Doctor Hansen also writes about the importance of keeping one’s passion in check, and not allowing it to consume you.3 Grossly translated, it means making the time for one’s private life, be it travel, working out, reading or playing a sport. Thanks to a wonderfully supportive spouse, I might have gotten away with amalgamating work and life on most occasions, but I appreciate the necessity of making an effort to keep work passions in check, and actively make some quality time for family and friends.

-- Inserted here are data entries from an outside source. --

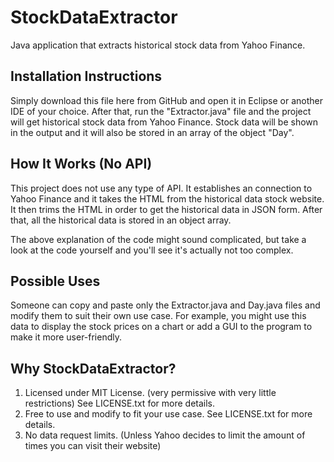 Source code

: # StockDataExtractor
Java application that extracts historical stock data from Yahoo Finance.

## Installation Instructions
Simply download this file here from GitHub and open it in Eclipse or another IDE of your choice. After that, run the "Extractor.java" file and the project will get historical stock data from Yahoo Finance. Stock data will be shown in the output and it will also be stored in an array of the object "Day".

## How It Works (No API)
This project does not use any type of API. It establishes an connection to Yahoo Finance and it takes the HTML from the historical data stock website. It then trims the HTML in order to get the historical data in JSON form. After that, all the historical data is stored in an object array.

The above explanation of the code might sound complicated, but take a look at the code yourself and you'll see it's actually not too complex.

## Possible Uses
Someone can copy and paste only the Extractor.java and Day.java files and modify them to suit their own use case. For example, you might use this data to display the stock prices on a chart or add a GUI to the program to make it more user-friendly.

## Why StockDataExtractor?
1. Licensed under MIT License. (very permissive with very little restrictions) See LICENSE.txt for more details.
2. Free to use and modify to fit your use case. See LICENSE.txt for more details.
3. No data request limits. (Unless Yahoo decides to limit the amount of times you can visit their website)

“Work on how you work, not on protecting your life from work” – Morten T Hansen
All things said, I’m extremely grateful for being able to do something that I absolutely love, would hope I’m good at (!), get paid for and certainly what the world needs, neatly satisfying the central convergence of the multiple dimensions ikigai. One’s ikigai.is a deeply personal journey, and not one a mentor can spell out for you. However, actively making an effort to being efficient at work, being less stressed out and more balanced would certainly make one better at life too, translating to happier social and private lives. Achieving an Utopian level of work-life balance may not be possible, but finding happiness and fulfillment in what you do certainly is, and it’s a resolution I’m going to make an effort to keep this year. A happy new year to you all!
- Garcia H, Miralles F. Ikigai: The Japanese Secret to a long and happy life. New York: Penguin Books; 2016.
- Myers C. How To Find Your Ikigai And Transform Your Outlook On Life And Business. Feb 23, 2018. https://www.forbes.com/sites/chrismyers/2018/02/23/how-to-find-your-ikigai-and-transform-your-outlook-on-life-and-business/#6e99332a2ed4
- Hansen MT. Great at Work: The Hidden Habits of Top Performers. New York: Simon and Schuster paperbacks; 2018.